University of Wisconsin System students earned a record number of degrees in the 2007-08 academic year, according to a report released by the UW System Office of Policy Analysis and Research Monday.
According to the report, the system awarded a total of 32,433 degrees, 400 more than the previous year. The system also issued the highest number of bachelor’s degrees in its history at 24,035.
“It means that not only are we enrolling record numbers of students, but we’re also producing record numbers of graduates,” UW System spokesperson David Giroux said. “I think that is a sign we’re not just increasing the input, were increasing the output, and that’s ultimately where we can make the difference.”
Giroux added he thinks the record increase must continue.
“To do anything else would be to let other states and nations take an even bigger lead,” Giroux said. “We’re on the right path right now, and we cannot afford to step off.”
Board of Regents Vice President Chuck Pruitt said the record number of degrees provides evidence the Growth Agenda, an initiative to produce more graduates and enhance the state economy, is working.

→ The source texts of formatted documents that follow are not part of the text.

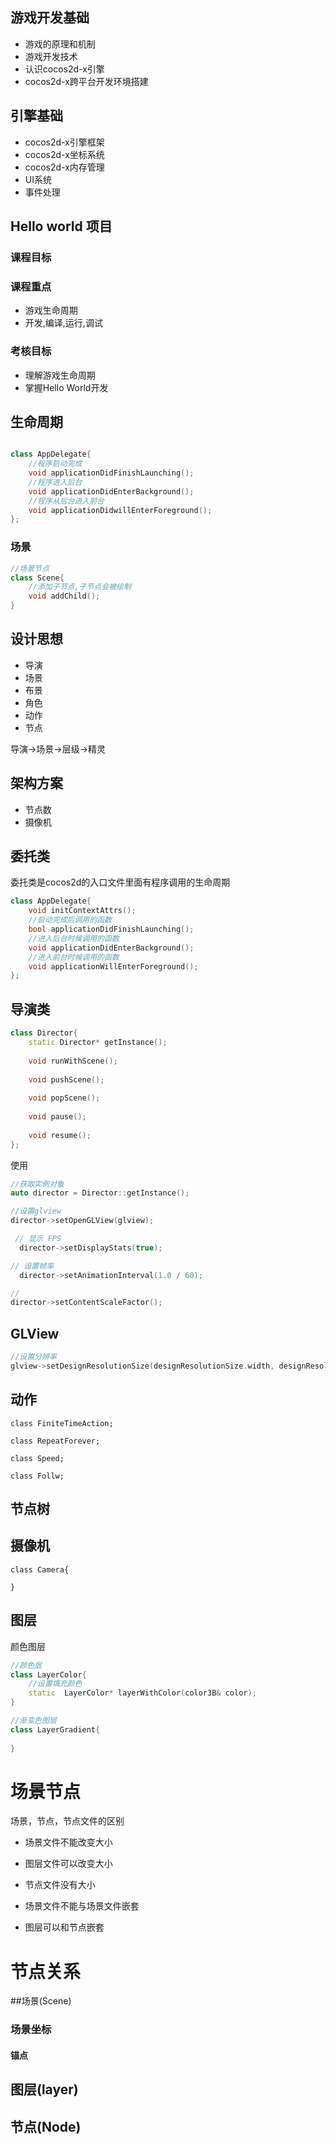 ## 游戏开发基础

+ 游戏的原理和机制
+ 游戏开发技术
+ 认识cocos2d-x引擎
+ cocos2d-x跨平台开发环境搭建

## 引擎基础

+ cocos2d-x引擎框架
+ cocos2d-x坐标系统
+ cocos2d-x内存管理
+ UI系统
+ 事件处理



## Hello world 项目

### 课程目标

### 课程重点

+ 游戏生命周期
+ 开发,编译,运行,调试

### 考核目标

+ 理解游戏生命周期
+ 掌握Hello World开发



## 生命周期

```cpp

class AppDelegate{
    //程序启动完成
	void applicationDidFinishLaunching();
    //程序进入后台
	void applicationDidEnterBackground();
    //程序从后台进入前台
	void applicationDidwillEnterForeground();
};
```



### 场景



```cpp
//场景节点
class Scene{
    //添加子节点,子节点会被绘制
	void addChild();
}
```

## 设计思想

+ 导演
+ 场景
+ 布景
+ 角色
+ 动作
+ 节点

导演->场景->层级->精灵

## 架构方案

+ 节点数
+ 摄像机

## 委托类

委托类是cocos2d的入口文件里面有程序调用的生命周期

```cpp
class AppDelegate{
    void initContextAttrs();
    //启动完成后调用的函数
    bool applicationDidFinishLaunching();
    //进入后台时候调用的函数
    void applicationDidEnterBackground();
    //进入前台时候调用的函数
    void applicationWillEnterForeground();
};
```



## 导演类

```cpp
class Director{
	static Director* getInstance();
	
	void runWithScene();
	
	void pushScene();
	
	void popScene();
	
	void pause();
	
	void resume();
};

```

使用

```cpp
//获取实例对象
auto director = Director::getInstance();

//设置glview
director->setOpenGLView(glview);

 // 显示 FPS
  director->setDisplayStats(true);

// 设置帧率
  director->setAnimationInterval(1.0 / 60);

//
director->setContentScaleFactor();
```



## GLView

```cpp
//设置分辨率
glview->setDesignResolutionSize(designResolutionSize.width, designResolutionSize.height, ResolutionPolicy::NO_BORDER);
```





## 动作

```
class FiniteTimeAction;

class RepeatForever;

class Speed;

class Follw;
```

## 节点树



## 摄像机

```
class Camera{

}
```



## 图层

颜色图层

```cpp
//颜色层
class LayerColor{
	//设置填充颜色
	static  LayerColor* layerWithColor(color3B& color);
}

//渐变色图层
class LayerGradient{
    
}
```



# 场景节点

场景，节点，节点文件的区别

- 场景文件不能改变大小
- 图层文件可以改变大小
- 节点文件没有大小



- 场景文件不能与场景文件嵌套
- 图层可以和节点嵌套

# 节点关系

##场景(Scene)

### 场景坐标

#### 锚点



## 图层(layer)

## 节点(Node)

“We’ve been making the case to the state and to everybody that the more college-degree holders that the university system can produce, the better it will be for the state,” Pruitt said. “The new-world economy requires more and more people have college degrees, and we think that should be an important priority for the state.”

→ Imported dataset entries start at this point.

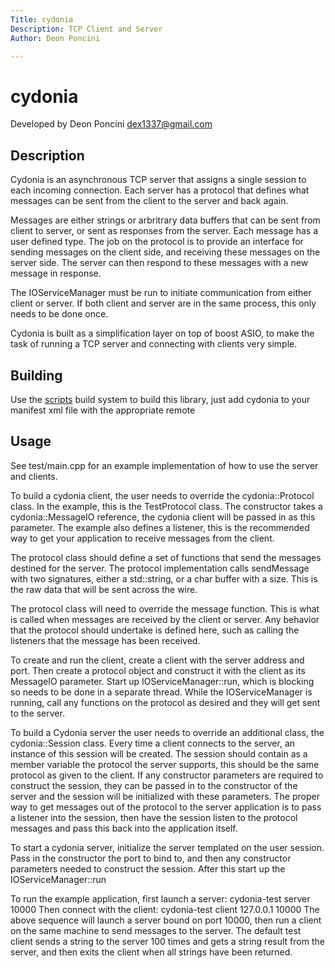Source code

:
 ```yaml
---
Title: cydonia
Description: TCP Client and Server
Author: Deon Poncini

---
```

cydonia
===============

Developed by Deon Poncini <dex1337@gmail.com>

Description
-----------
Cydonia is an asynchronous TCP server that assigns a single session to each
incoming connection. Each server has a protocol that defines what messages can
be sent from the client to the server and back again.

Messages are either strings or arbritrary data buffers that can be sent from
client to server, or sent as responses from the server. Each message has a
user defined type. The job on the protocol is to provide an interface for
sending messages on the client side, and receiving these messages on the server
side. The server can then respond to these messages with a new message in
response.

The IOServiceManager must be run to initiate communication from either client
or server. If both client and server are in the same process, this only needs
to be done once.

Cydonia is built as a simplification layer on top of boost ASIO, to make the
task of running a TCP server and connecting with clients very simple.

Building
--------
Use the [scripts](http://github.com/DeonPoncini/scripts) build system to build
this library, just add cydonia to your manifest xml file with the appropriate
remote

Usage
-----
See test/main.cpp for an example implementation of how to use the server and
clients.

To build a cydonia client, the user needs to override the cydonia::Protocol
class. In the example, this is the TestProtocol class. The constructor takes a
cydonia::MessageIO reference, the cydonia client will be passed in as this
parameter. The example also defines a listener, this is the recommended way to
get your application to receive messages from the client.

The protocol class should define a set of functions that send the messages
destined for the server. The protocol implementation calls sendMessage with two
signatures, either a std::string, or a char buffer with a size. This is the raw
data that will be sent across the wire.

The protocol class will need to override the message function. This is what is
called when messages are received by the client or server. Any behavior that
the protocol should undertake is defined here, such as calling the listeners
that the message has been received.

To create and run the client, create a client with the server address and port.
Then create a protocol object and construct it with the client as its MessageIO
parameter. Start up IOServiceManager::run, which is blocking so needs to be done
in a separate thread. While the IOServiceManager is running, call any functions
on the protocol as desired and they will get sent to the server.

To build a Cydonia server the user needs to override an additional class, the
cydonia::Session class. Every time a client connects to the server, an instance
of this session will be created. The session should contain as a member variable
the protocol the server supports, this should be the same protocol as given to
the client. If any constructor parameters are required to construct the session,
they can be passed in to the constructor of the server and the session will be
initialized with these parameters. The proper way to get messages out of the
protocol to the server application is to pass a listener into the session,
then have the session listen to the protocol messages and pass this back into
the application itself.

To start a cydonia server, initialize the server templated on the user session.
Pass in the constructor the port to bind to, and then any constructor parameters
needed to construct the session. After this start up the IOServiceManager::run

To run the example application, first launch a server:
    cydonia-test server 10000
Then connect with the client:
    cydonia-test client 127.0.0.1 10000
The above sequence will launch a server bound on port 10000, then run a client
on the same machine to send messages to the server. The default test client
sends a string to the server 100 times and gets a string result from the server,
and then exits the client when all strings have been returned.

Noel Radomski, director of the Wisconsin Center for the Advancement of Postsecondary Education, said producing a record number of graduates is not necessarily the solution, and producing a huge amount of graduates could lead to problems. One, it does not necessarily mean those graduates will stay in Wisconsin. Secondly, having a large amount of graduates without increasing the amount of small and mid-sized businesses could decrease wages throughout the state.
“We need to stop looking at only our supply,” Radomski said. “That’s only half of the equation. They are wrong when they’re saying the more grads the better.”
Transfer Students Increasing
The total number of transfers topped out at 15,682 students. The report said the number of transfers varies from year to year, although the number has not been below 15,000 since 2000.
Radomski said there are two reasons for the increase in transfers: First, the cost of tuition and segregated fees has increased far above the rate of inflation and some students are choosing to attend two-year institutions first to save money. Second, it is becoming easier to get accepted as a sophomore or junior versus a freshman.
The amount of transfer students, according to Giroux, is holding steady. He also agreed with Radomski, saying the System is making it easier for students to transfer into the four-year campuses.
“Most people assume, incorrectly, that the university tries to make transferring hard,” Giroux said. “It’s not a simple process, but it’s not nearly as hard as people might think it is. I think most people have an outdated notion that the university is putting up barriers to transfer. We’re trying to smooth out that process and make that easier.”